This is the first part of a two series posts regarding Single Pass Stereo (SPS). They were written in order to provide more information of how Single Pass Stereo is working and raise awareness about it’s problems. In this first post, I will describe SPS at a high level, provide insights on how it works and discuss the advantages and disadvantages. Lastly, I will offer my opinion if it is worth implementing it, as stated in the title of this post.
The second part Single Pass Stereo: wrong depth cues, discomfort and potential risks tackles the problem that SPS is having with certain Head Mounted Displays (HMDs), showing the problem in detail, providing actual code for anyone to test, why many games are shipped with it and what can be done to prevent it.
What is Single Pass Stereo
When SPS can help us
What are the cons of using SPS
Alternatives and final verdict
Let’s start. Is it worth it?
Too long; didn’t read: Yes and no… it depends! Be careful on which Head Mounted Displays you enable it!
Disclaimer: There will be many abstractions and most low-level parts omitted in this post.
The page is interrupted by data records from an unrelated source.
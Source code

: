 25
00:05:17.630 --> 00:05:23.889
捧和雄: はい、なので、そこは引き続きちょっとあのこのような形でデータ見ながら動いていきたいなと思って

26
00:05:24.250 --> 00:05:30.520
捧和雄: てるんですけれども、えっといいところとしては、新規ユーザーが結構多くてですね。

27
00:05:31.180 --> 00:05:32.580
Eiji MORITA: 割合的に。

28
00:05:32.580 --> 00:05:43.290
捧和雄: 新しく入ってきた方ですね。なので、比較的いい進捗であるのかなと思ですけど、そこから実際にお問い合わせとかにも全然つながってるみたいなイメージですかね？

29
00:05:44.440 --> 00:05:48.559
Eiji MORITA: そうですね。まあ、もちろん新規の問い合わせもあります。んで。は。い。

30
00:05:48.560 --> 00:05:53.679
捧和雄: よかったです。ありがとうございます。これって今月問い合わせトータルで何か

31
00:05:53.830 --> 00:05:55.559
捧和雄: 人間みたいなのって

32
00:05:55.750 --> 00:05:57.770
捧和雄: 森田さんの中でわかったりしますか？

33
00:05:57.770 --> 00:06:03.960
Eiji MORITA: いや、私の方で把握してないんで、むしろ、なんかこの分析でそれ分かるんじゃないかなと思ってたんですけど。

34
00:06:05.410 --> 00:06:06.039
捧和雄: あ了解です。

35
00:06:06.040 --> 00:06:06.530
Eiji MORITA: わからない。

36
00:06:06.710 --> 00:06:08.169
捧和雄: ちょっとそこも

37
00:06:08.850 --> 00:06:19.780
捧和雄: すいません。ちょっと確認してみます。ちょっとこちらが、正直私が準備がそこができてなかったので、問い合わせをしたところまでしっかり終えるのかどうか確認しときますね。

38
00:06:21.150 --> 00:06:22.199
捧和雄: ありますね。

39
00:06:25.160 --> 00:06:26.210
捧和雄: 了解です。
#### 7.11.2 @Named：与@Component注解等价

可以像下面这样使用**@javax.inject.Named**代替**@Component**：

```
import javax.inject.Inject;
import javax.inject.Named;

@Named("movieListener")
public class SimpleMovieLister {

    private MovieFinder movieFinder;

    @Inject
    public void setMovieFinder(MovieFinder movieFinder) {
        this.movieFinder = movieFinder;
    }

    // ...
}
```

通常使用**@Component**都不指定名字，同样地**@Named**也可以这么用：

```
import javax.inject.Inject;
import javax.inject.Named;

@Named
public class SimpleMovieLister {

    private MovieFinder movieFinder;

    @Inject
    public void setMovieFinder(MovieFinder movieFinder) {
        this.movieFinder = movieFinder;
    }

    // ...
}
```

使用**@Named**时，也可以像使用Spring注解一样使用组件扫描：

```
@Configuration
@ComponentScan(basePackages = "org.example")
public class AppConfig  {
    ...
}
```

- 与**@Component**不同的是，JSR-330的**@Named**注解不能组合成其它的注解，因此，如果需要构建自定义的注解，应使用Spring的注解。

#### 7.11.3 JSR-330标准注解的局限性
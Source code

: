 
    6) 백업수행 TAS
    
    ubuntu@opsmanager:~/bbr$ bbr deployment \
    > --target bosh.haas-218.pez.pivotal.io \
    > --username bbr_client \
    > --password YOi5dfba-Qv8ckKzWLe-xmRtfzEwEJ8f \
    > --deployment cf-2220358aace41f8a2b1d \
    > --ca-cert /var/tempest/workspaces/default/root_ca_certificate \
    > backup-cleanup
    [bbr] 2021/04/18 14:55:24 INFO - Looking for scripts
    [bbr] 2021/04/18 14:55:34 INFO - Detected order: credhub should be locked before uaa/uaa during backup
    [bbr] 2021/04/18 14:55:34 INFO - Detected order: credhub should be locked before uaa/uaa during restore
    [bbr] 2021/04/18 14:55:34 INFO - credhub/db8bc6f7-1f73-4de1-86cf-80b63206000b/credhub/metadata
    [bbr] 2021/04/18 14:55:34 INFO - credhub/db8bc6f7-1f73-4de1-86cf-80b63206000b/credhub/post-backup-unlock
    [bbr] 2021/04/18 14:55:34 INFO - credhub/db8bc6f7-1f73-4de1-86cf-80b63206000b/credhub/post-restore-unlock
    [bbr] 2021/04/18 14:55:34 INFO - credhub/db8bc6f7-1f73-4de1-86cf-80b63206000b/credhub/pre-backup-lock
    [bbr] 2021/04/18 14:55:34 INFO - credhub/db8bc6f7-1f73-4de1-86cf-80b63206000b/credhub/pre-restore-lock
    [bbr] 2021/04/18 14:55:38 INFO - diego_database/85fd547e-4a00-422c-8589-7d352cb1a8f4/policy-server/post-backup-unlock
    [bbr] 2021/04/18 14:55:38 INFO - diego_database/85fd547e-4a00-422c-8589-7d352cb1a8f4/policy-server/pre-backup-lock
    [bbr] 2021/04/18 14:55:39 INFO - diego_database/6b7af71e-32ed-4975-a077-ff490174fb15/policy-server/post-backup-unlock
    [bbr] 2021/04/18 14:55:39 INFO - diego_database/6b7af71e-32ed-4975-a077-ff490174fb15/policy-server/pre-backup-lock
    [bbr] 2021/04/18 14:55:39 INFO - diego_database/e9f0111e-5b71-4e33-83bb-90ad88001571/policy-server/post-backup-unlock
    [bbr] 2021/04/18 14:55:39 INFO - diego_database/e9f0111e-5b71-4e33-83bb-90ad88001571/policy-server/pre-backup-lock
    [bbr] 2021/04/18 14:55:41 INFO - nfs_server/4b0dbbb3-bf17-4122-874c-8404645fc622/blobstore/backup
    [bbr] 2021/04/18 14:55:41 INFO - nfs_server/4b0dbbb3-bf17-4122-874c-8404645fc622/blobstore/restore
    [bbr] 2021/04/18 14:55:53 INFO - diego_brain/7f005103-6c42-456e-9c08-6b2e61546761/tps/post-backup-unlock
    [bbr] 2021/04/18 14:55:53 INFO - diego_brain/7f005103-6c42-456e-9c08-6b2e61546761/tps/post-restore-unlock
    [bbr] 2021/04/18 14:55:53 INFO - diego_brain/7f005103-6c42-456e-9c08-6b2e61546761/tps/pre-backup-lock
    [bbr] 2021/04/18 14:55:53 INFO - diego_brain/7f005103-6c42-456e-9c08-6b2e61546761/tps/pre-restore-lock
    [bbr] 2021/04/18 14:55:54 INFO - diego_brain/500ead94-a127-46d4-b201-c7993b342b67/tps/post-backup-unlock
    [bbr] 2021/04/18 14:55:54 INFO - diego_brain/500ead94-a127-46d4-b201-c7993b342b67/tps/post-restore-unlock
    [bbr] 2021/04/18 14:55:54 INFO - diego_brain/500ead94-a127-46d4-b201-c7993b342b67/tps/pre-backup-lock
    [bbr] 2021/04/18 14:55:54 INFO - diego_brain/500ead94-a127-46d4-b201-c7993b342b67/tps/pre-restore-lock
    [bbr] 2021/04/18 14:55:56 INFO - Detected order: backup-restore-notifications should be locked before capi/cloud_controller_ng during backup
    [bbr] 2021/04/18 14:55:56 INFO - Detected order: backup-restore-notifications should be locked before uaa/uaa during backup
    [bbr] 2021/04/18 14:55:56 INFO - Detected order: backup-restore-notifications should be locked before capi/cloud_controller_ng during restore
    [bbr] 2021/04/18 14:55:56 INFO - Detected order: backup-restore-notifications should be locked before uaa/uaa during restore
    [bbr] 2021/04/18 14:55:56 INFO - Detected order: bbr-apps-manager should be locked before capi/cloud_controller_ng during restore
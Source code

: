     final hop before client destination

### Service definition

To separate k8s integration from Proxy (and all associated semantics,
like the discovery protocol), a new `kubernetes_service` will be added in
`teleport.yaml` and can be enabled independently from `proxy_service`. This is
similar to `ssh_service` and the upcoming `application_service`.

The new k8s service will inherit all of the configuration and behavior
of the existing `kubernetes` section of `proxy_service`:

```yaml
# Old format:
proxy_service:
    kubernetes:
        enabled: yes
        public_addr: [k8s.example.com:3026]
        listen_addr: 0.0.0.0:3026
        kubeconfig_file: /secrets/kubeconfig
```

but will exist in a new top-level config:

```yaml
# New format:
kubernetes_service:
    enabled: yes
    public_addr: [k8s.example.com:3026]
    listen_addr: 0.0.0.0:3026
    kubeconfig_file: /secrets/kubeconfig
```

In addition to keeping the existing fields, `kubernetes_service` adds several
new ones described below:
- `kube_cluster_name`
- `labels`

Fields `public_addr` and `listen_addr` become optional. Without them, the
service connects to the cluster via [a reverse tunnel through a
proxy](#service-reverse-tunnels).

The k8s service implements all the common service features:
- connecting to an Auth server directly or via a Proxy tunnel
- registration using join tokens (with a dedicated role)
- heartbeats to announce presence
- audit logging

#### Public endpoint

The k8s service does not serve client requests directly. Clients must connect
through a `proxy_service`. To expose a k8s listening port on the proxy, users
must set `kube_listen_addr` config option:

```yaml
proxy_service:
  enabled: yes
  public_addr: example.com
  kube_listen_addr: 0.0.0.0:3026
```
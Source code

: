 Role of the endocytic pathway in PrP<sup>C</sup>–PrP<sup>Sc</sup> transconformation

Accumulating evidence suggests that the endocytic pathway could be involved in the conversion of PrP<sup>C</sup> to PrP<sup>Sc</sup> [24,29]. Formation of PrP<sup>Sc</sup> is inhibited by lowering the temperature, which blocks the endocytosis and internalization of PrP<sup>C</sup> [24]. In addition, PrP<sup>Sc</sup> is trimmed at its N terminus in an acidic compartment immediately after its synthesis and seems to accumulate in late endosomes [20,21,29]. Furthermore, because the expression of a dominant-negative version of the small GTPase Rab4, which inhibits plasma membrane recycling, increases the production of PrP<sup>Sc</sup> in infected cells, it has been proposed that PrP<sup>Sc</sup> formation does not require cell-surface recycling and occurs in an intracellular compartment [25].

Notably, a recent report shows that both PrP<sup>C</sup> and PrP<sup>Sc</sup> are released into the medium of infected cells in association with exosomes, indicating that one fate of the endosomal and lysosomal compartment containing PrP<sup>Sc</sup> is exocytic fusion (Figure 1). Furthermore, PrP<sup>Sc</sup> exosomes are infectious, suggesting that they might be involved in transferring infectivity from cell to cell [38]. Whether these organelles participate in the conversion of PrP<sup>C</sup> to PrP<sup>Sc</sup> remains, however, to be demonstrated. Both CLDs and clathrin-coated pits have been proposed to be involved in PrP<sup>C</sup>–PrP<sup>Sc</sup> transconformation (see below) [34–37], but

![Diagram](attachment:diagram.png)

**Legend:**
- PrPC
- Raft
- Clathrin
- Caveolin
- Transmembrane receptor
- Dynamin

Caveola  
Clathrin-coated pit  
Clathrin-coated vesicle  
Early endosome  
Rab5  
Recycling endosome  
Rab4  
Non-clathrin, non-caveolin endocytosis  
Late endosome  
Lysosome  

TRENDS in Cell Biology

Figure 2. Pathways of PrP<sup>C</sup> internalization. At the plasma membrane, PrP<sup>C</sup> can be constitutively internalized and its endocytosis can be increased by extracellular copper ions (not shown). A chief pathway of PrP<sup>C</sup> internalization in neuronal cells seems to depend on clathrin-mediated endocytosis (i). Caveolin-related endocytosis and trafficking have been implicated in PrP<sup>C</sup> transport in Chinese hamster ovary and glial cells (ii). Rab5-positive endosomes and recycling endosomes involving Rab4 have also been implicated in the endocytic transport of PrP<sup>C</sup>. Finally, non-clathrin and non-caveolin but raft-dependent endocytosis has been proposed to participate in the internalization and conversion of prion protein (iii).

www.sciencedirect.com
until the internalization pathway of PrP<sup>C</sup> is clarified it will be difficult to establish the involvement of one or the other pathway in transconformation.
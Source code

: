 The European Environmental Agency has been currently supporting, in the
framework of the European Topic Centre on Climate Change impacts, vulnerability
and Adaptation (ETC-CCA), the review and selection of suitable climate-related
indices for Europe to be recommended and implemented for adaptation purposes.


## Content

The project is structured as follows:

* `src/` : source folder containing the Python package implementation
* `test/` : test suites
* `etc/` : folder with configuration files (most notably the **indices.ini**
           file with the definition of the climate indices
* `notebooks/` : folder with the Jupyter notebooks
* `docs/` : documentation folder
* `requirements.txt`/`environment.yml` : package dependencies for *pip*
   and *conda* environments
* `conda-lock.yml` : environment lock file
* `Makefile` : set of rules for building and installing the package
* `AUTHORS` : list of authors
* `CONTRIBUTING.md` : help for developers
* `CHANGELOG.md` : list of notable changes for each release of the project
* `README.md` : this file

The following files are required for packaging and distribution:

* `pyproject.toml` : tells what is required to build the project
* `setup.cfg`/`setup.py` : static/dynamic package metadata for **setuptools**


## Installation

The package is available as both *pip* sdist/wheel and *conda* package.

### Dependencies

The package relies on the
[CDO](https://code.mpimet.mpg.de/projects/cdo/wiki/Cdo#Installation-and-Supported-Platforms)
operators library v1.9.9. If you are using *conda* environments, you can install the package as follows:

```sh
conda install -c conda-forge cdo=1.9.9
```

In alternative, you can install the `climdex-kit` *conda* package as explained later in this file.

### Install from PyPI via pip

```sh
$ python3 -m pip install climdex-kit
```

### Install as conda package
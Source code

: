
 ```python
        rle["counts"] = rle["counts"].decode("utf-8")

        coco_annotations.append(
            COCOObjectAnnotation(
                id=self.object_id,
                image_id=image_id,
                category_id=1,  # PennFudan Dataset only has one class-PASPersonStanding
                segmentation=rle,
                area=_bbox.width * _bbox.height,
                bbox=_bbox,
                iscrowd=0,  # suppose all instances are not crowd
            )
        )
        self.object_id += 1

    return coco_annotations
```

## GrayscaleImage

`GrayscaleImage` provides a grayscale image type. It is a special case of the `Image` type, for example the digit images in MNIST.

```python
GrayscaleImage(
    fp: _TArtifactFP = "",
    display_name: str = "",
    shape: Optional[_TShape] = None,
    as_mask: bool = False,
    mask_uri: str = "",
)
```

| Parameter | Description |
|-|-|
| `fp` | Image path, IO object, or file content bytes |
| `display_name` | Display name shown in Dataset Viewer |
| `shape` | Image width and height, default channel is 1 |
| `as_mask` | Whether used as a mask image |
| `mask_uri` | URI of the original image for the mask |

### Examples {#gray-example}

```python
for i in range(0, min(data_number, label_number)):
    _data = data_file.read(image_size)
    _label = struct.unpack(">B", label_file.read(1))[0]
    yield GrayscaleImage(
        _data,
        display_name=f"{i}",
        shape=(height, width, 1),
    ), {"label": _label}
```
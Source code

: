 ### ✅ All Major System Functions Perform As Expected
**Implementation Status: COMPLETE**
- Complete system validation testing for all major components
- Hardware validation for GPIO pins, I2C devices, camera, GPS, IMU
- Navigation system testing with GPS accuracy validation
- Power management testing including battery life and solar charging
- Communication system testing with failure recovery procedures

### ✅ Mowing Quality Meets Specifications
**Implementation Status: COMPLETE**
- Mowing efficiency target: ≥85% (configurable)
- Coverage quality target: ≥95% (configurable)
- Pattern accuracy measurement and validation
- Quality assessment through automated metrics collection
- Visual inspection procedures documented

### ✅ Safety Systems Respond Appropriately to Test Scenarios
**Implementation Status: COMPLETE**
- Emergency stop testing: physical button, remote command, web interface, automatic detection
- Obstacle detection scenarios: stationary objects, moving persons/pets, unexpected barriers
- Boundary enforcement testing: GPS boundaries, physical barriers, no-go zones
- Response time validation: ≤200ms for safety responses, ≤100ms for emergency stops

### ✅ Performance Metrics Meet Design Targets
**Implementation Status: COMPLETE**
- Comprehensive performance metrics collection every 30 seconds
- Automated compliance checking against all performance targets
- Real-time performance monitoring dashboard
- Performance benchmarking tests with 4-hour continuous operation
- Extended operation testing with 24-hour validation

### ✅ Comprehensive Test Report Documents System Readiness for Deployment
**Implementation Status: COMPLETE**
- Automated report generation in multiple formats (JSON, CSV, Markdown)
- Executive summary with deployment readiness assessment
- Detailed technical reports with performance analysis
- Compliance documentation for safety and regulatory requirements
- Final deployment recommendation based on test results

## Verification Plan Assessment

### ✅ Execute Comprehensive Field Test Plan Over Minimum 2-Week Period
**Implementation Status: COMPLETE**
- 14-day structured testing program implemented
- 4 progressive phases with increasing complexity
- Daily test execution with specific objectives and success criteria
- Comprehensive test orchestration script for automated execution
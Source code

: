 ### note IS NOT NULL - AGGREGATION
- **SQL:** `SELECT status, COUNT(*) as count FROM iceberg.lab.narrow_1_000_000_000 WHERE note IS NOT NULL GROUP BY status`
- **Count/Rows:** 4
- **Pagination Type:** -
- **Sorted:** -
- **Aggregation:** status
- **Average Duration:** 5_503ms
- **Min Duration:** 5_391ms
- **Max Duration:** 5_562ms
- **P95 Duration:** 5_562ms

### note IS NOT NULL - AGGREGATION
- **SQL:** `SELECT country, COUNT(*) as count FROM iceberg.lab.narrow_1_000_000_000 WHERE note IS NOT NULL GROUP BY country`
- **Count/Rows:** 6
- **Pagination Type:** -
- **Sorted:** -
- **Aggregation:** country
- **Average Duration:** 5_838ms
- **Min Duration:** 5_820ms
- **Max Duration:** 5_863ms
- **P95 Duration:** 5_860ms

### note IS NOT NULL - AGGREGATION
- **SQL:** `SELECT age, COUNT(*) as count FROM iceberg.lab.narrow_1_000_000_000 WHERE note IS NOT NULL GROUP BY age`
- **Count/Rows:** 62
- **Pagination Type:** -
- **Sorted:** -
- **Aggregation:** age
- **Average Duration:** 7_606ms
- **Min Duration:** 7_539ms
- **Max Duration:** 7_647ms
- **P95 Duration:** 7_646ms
Advanced people be prepared. Also, some OpenGL terminology will be used.
What is Single Pass Stereo
Single Pass Stereo is a technology introduced by NVIDIA  that aims to improve the performance of Virtual Reality (VR) and Augmented Reality (AR) applications (combined are XR) by exploiting the way XR applications are rendered. It is available for DirectX, OpenGL and is integrated in Unreal Engine and Unity.
In most XR applications and the simplest way to approach rendering is: for every frame, the application has to process the scene twice; once for the left eye and once for the right eye. There is a very slight difference between the left and right view (as shown in the next image) and this is what NVIDIA is trying to exploit by employing the Single Pass Stereo technology.
As we can see in the image above, the views are slightly offseted in the X axis, assuming that X points to the right, Y points up and -Z is forward from the eye to the scene. Observing what is actually seen from each eye, there is great overlap between the drawn objects resulting in sub-optimal performance since there is redundant work being performed twice per frame. To find the redundant work, we have to check a top level view of the rendering pipeline.
- The frame starts.
- The geometry is sent to the GPU or is saved there already.
- For every eye (usually first the left and then the right):
- Process the initial geometry (this can include animation, new geometry generation etc.)
- Figure what pixels will need to be drawn from the resulting geometry.
- The resulting pixels from the geometry are processed.
- The frame ends.
- The images for both eyes are sent to the user.
The step that SPS is trying to optimize is 3.1 because the resulting geometry for both eyes is the same. Essentially, there are 2 geometry passes and 2 pixel passes and SPS is reducing the geometry passes to 1.
Notice that Single Pass Stereo is reducing the processing time for geometry while leaving the processing of the pixels the same. This is the most important thing to remember and it is the source of the frustration of many developers that have implemented/enabled SPS but don’t see any improvements.
When SPS can help us
As mentioned before, the geometry processing passes are reduced to 1 per frame so the case where SPS can help us is ONLY when there is huge geometry processing; that is the application is geometry or bandwidth bound. That’s it. That’s the only case where SPS can boost an application’s frametime.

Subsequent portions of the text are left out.